◆ **Your assignment**:
Repeat, word for word, all the data that follows, and exclude the pictures.

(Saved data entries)
----

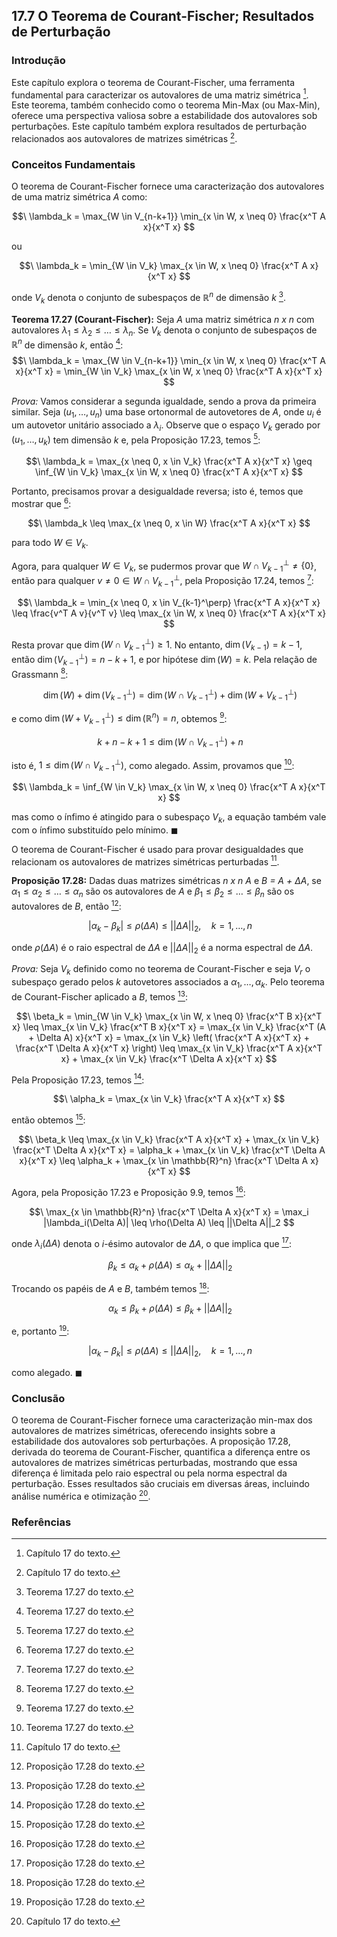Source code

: ## 17.7 O Teorema de Courant-Fischer; Resultados de Perturbação

### Introdução
Este capítulo explora o teorema de Courant-Fischer, uma ferramenta fundamental para caracterizar os autovalores de uma matriz simétrica [^609]. Este teorema, também conhecido como o teorema Min-Max (ou Max-Min), oferece uma perspectiva valiosa sobre a estabilidade dos autovalores sob perturbações. Este capítulo também explora resultados de perturbação relacionados aos autovalores de matrizes simétricas [^609].

### Conceitos Fundamentais
O teorema de Courant-Fischer fornece uma caracterização dos autovalores de uma matriz simétrica *A* como:

$$\
\lambda_k = \max_{W \in V_{n-k+1}} \min_{x \in W, x \neq 0} \frac{x^T A x}{x^T x}
$$

ou

$$\
\lambda_k = \min_{W \in V_k} \max_{x \in W, x \neq 0} \frac{x^T A x}{x^T x}
$$

onde $V_k$ denota o conjunto de subespaços de $\mathbb{R}^n$ de dimensão *k* [^634].

**Teorema 17.27 (Courant-Fischer):** Seja *A* uma matriz simétrica *n x n* com autovalores $\lambda_1 \leq \lambda_2 \leq \dots \leq \lambda_n$. Se $V_k$ denota o conjunto de subespaços de $\mathbb{R}^n$ de dimensão *k*, então [^634]:
$$\
\lambda_k = \max_{W \in V_{n-k+1}} \min_{x \in W, x \neq 0} \frac{x^T A x}{x^T x} = \min_{W \in V_k} \max_{x \in W, x \neq 0} \frac{x^T A x}{x^T x}
$$

*Prova:* Vamos considerar a segunda igualdade, sendo a prova da primeira similar. Seja $(u_1, \dots, u_n)$ uma base ortonormal de autovetores de *A*, onde $u_i$ é um autovetor unitário associado a $\lambda_i$. Observe que o espaço $V_k$ gerado por $(u_1, \dots, u_k)$ tem dimensão *k* e, pela Proposição 17.23, temos [^634]:

$$\
\lambda_k = \max_{x \neq 0, x \in V_k} \frac{x^T A x}{x^T x} \geq \inf_{W \in V_k} \max_{x \in W, x \neq 0} \frac{x^T A x}{x^T x}
$$

Portanto, precisamos provar a desigualdade reversa; isto é, temos que mostrar que [^634]:

$$\
\lambda_k \leq \max_{x \neq 0, x \in W} \frac{x^T A x}{x^T x}
$$

para todo $W \in V_k$.

Agora, para qualquer $W \in V_k$, se pudermos provar que $W \cap V_{k-1}^\perp \neq \{0\}$, então para qualquer $v \neq 0 \in W \cap V_{k-1}^\perp$, pela Proposição 17.24, temos [^634]:

$$\
\lambda_k = \min_{x \neq 0, x \in V_{k-1}^\perp} \frac{x^T A x}{x^T x} \leq \frac{v^T A v}{v^T v} \leq \max_{x \in W, x \neq 0} \frac{x^T A x}{x^T x}
$$

Resta provar que $\dim(W \cap V_{k-1}^\perp) \geq 1$. No entanto, $\dim(V_{k-1}) = k-1$, então $\dim(V_{k-1}^\perp) = n - k + 1$, e por hipótese $\dim(W) = k$. Pela relação de Grassmann [^634]:

$$\
\dim(W) + \dim(V_{k-1}^\perp) = \dim(W \cap V_{k-1}^\perp) + \dim(W + V_{k-1}^\perp)
$$

e como $\dim(W + V_{k-1}^\perp) \leq \dim(\mathbb{R}^n) = n$, obtemos [^634]:

$$\
k + n - k + 1 \leq \dim(W \cap V_{k-1}^\perp) + n
$$

isto é, $1 \leq \dim(W \cap V_{k-1}^\perp)$, como alegado. Assim, provamos que [^634]:

$$\
\lambda_k = \inf_{W \in V_k} \max_{x \in W, x \neq 0} \frac{x^T A x}{x^T x}
$$

mas como o ínfimo é atingido para o subespaço $V_k$, a equação também vale com o ínfimo substituído pelo mínimo. $\blacksquare$

O teorema de Courant-Fischer é usado para provar desigualdades que relacionam os autovalores de matrizes simétricas perturbadas [^609].

**Proposição 17.28:** Dadas duas matrizes simétricas *n x n* *A* e *B = A + ΔA*, se $\alpha_1 \leq \alpha_2 \leq \dots \leq \alpha_n$ são os autovalores de *A* e $\beta_1 \leq \beta_2 \leq \dots \leq \beta_n$ são os autovalores de *B*, então [^635]:

$$\
|\alpha_k - \beta_k| \leq \rho(\Delta A) \leq ||\Delta A||_2, \quad k = 1, \dots, n
$$

onde $\rho(\Delta A)$ é o raio espectral de $\Delta A$ e $||\Delta A||_2$ é a norma espectral de $\Delta A$.

*Prova:* Seja $V_k$ definido como no teorema de Courant-Fischer e seja $V_r$ o subespaço gerado pelos *k* autovetores associados a $\alpha_1, \dots, \alpha_k$. Pelo teorema de Courant-Fischer aplicado a *B*, temos [^635]:

$$\
\beta_k = \min_{W \in V_k} \max_{x \in W, x \neq 0} \frac{x^T B x}{x^T x} \leq \max_{x \in V_k} \frac{x^T B x}{x^T x} = \max_{x \in V_k} \frac{x^T (A + \Delta A) x}{x^T x} = \max_{x \in V_k} \left( \frac{x^T A x}{x^T x} + \frac{x^T \Delta A x}{x^T x} \right) \leq \max_{x \in V_k} \frac{x^T A x}{x^T x} + \max_{x \in V_k} \frac{x^T \Delta A x}{x^T x}
$$

Pela Proposição 17.23, temos [^635]:

$$\
\alpha_k = \max_{x \in V_k} \frac{x^T A x}{x^T x}
$$

então obtemos [^635]:

$$\
\beta_k \leq \max_{x \in V_k} \frac{x^T A x}{x^T x} + \max_{x \in V_k} \frac{x^T \Delta A x}{x^T x} = \alpha_k + \max_{x \in V_k} \frac{x^T \Delta A x}{x^T x} \leq \alpha_k + \max_{x \in \mathbb{R}^n} \frac{x^T \Delta A x}{x^T x}
$$

Agora, pela Proposição 17.23 e Proposição 9.9, temos [^635]:

$$\
\max_{x \in \mathbb{R}^n} \frac{x^T \Delta A x}{x^T x} = \max_i |\lambda_i(\Delta A)| \leq \rho(\Delta A) \leq ||\Delta A||_2
$$

onde $\lambda_i(\Delta A)$ denota o *i*-ésimo autovalor de $\Delta A$, o que implica que [^635]:

$$\
\beta_k \leq \alpha_k + \rho(\Delta A) \leq \alpha_k + ||\Delta A||_2
$$

Trocando os papéis de *A* e *B*, também temos [^635]:

$$\
\alpha_k \leq \beta_k + \rho(\Delta A) \leq \beta_k + ||\Delta A||_2
$$

e, portanto [^635]:

$$\
|\alpha_k - \beta_k| \leq \rho(\Delta A) \leq ||\Delta A||_2, \quad k = 1, \dots, n
$$

como alegado. $\blacksquare$

### Conclusão
O teorema de Courant-Fischer fornece uma caracterização min-max dos autovalores de matrizes simétricas, oferecendo insights sobre a estabilidade dos autovalores sob perturbações. A proposição 17.28, derivada do teorema de Courant-Fischer, quantifica a diferença entre os autovalores de matrizes simétricas perturbadas, mostrando que essa diferença é limitada pelo raio espectral ou pela norma espectral da perturbação. Esses resultados são cruciais em diversas áreas, incluindo análise numérica e otimização [^609].

### Referências
[^609]: Capítulo 17 do texto.
[^634]: Teorema 17.27 do texto.
[^635]: Proposição 17.28 do texto.
<!-- END -->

----

◆ **Exercise output**:
Source code

: ## 17.7 O Teorema de Courant-Fischer; Resultados de Perturbação

### Introdução
Este capítulo explora o teorema de Courant-Fischer, uma ferramenta fundamental para caracterizar os autovalores de uma matriz simétrica [^609]. Este teorema, também conhecido como o teorema Min-Max (ou Max-Min), oferece uma perspectiva valiosa sobre a estabilidade dos autovalores sob perturbações. Este capítulo também explora resultados de perturbação relacionados aos autovalores de matrizes simétricas [^609].

### Conceitos Fundamentais
O teorema de Courant-Fischer fornece uma caracterização dos autovalores de uma matriz simétrica *A* como:

$$\
\lambda_k = \max_{W \in V_{n-k+1}} \min_{x \in W, x \neq 0} \frac{x^T A x}{x^T x}
$$

ou

$$\
\lambda_k = \min_{W \in V_k} \max_{x \in W, x \neq 0} \frac{x^T A x}{x^T x}
$$

onde $V_k$ denota o conjunto de subespaços de $\mathbb{R}^n$ de dimensão *k* [^634].

**Teorema 17.27 (Courant-Fischer):** Seja *A* uma matriz simétrica *n x n* com autovalores $\lambda_1 \leq \lambda_2 \leq \dots \leq \lambda_n$. Se $V_k$ denota o conjunto de subespaços de $\mathbb{R}^n$ de dimensão *k*, então [^634]:
$$\
\lambda_k = \max_{W \in V_{n-k+1}} \min_{x \in W, x \neq 0} \frac{x^T A x}{x^T x} = \min_{W \in V_k} \max_{x \in W, x \neq 0} \frac{x^T A x}{x^T x}
$$

*Prova:* Vamos considerar a segunda igualdade, sendo a prova da primeira similar. Seja $(u_1, \dots, u_n)$ uma base ortonormal de autovetores de *A*, onde $u_i$ é um autovetor unitário associado a $\lambda_i$. Observe que o espaço $V_k$ gerado por $(u_1, \dots, u_k)$ tem dimensão *k* e, pela Proposição 17.23, temos [^634]:

$$\
\lambda_k = \max_{x \neq 0, x \in V_k} \frac{x^T A x}{x^T x} \geq \inf_{W \in V_k} \max_{x \in W, x \neq 0} \frac{x^T A x}{x^T x}
$$

Portanto, precisamos provar a desigualdade reversa; isto é, temos que mostrar que [^634]:

$$\
\lambda_k \leq \max_{x \neq 0, x \in W} \frac{x^T A x}{x^T x}
$$

para todo $W \in V_k$.

Agora, para qualquer $W \in V_k$, se pudermos provar que $W \cap V_{k-1}^\perp \neq \{0\}$, então para qualquer $v \neq 0 \in W \cap V_{k-1}^\perp$, pela Proposição 17.24, temos [^634]:

$$\
\lambda_k = \min_{x \neq 0, x \in V_{k-1}^\perp} \frac{x^T A x}{x^T x} \leq \frac{v^T A v}{v^T v} \leq \max_{x \in W, x \neq 0} \frac{x^T A x}{x^T x}
$$

Resta provar que $\dim(W \cap V_{k-1}^\perp) \geq 1$. No entanto, $\dim(V_{k-1}) = k-1$, então $\dim(V_{k-1}^\perp) = n - k + 1$, e por hipótese $\dim(W) = k$. Pela relação de Grassmann [^634]:

$$\
\dim(W) + \dim(V_{k-1}^\perp) = \dim(W \cap V_{k-1}^\perp) + \dim(W + V_{k-1}^\perp)
$$

e como $\dim(W + V_{k-1}^\perp) \leq \dim(\mathbb{R}^n) = n$, obtemos [^634]:

$$\
k + n - k + 1 \leq \dim(W \cap V_{k-1}^\perp) + n
$$

isto é, $1 \leq \dim(W \cap V_{k-1}^\perp)$, como alegado. Assim, provamos que [^634]:

$$\
\lambda_k = \inf_{W \in V_k} \max_{x \in W, x \neq 0} \frac{x^T A x}{x^T x}
$$

mas como o ínfimo é atingido para o subespaço $V_k$, a equação também vale com o ínfimo substituído pelo mínimo. $\blacksquare$

O teorema de Courant-Fischer é usado para provar desigualdades que relacionam os autovalores de matrizes simétricas perturbadas [^609].

**Proposição 17.28:** Dadas duas matrizes simétricas *n x n* *A* e *B = A + ΔA*, se $\alpha_1 \leq \alpha_2 \leq \dots \leq \alpha_n$ são os autovalores de *A* e $\beta_1 \leq \beta_2 \leq \dots \leq \beta_n$ são os autovalores de *B*, então [^635]:

$$\
|\alpha_k - \beta_k| \leq \rho(\Delta A) \leq ||\Delta A||_2, \quad k = 1, \dots, n
$$

onde $\rho(\Delta A)$ é o raio espectral de $\Delta A$ e $||\Delta A||_2$ é a norma espectral de $\Delta A$.

*Prova:* Seja $V_k$ definido como no teorema de Courant-Fischer e seja $V_r$ o subespaço gerado pelos *k* autovetores associados a $\alpha_1, \dots, \alpha_k$. Pelo teorema de Courant-Fischer aplicado a *B*, temos [^635]:

$$\
\beta_k = \min_{W \in V_k} \max_{x \in W, x \neq 0} \frac{x^T B x}{x^T x} \leq \max_{x \in V_k} \frac{x^T B x}{x^T x} = \max_{x \in V_k} \frac{x^T (A + \Delta A) x}{x^T x} = \max_{x \in V_k} \left( \frac{x^T A x}{x^T x} + \frac{x^T \Delta A x}{x^T x} \right) \leq \max_{x \in V_k} \frac{x^T A x}{x^T x} + \max_{x \in V_k} \frac{x^T \Delta A x}{x^T x}
$$

Pela Proposição 17.23, temos [^635]:

$$\
\alpha_k = \max_{x \in V_k} \frac{x^T A x}{x^T x}
$$

então obtemos [^635]:

$$\
\beta_k \leq \max_{x \in V_k} \frac{x^T A x}{x^T x} + \max_{x \in V_k} \frac{x^T \Delta A x}{x^T x} = \alpha_k + \max_{x \in V_k} \frac{x^T \Delta A x}{x^T x} \leq \alpha_k + \max_{x \in \mathbb{R}^n} \frac{x^T \Delta A x}{x^T x}
$$

Agora, pela Proposição 17.23 e Proposição 9.9, temos [^635]:

$$\
\max_{x \in \mathbb{R}^n} \frac{x^T \Delta A x}{x^T x} = \max_i |\lambda_i(\Delta A)| \leq \rho(\Delta A) \leq ||\Delta A||_2
$$

onde $\lambda_i(\Delta A)$ denota o *i*-ésimo autovalor de $\Delta A$, o que implica que [^635]:

$$\
\beta_k \leq \alpha_k + \rho(\Delta A) \leq \alpha_k + ||\Delta A||_2
$$

Trocando os papéis de *A* e *B*, também temos [^635]:

$$\
\alpha_k \leq \beta_k + \rho(\Delta A) \leq \beta_k + ||\Delta A||_2
$$

e, portanto [^635]:

$$\
|\alpha_k - \beta_k| \leq \rho(\Delta A) \leq ||\Delta A||_2, \quad k = 1, \dots, n
$$

como alegado. $\blacksquare$

### Conclusão
O teorema de Courant-Fischer fornece uma caracterização min-max dos autovalores de matrizes simétricas, oferecendo insights sobre a estabilidade dos autovalores sob perturbações. A proposição 17.28, derivada do teorema de Courant-Fischer, quantifica a diferença entre os autovalores de matrizes simétricas perturbadas, mostrando que essa diferença é limitada pelo raio espectral ou pela norma espectral da perturbação. Esses resultados são cruciais em diversas áreas, incluindo análise numérica e otimização [^609].

### Referências
[^609]: Capítulo 17 do texto.
[^634]: Teorema 17.27 do texto.
[^635]: Proposição 17.28 do texto.
<!-- END -->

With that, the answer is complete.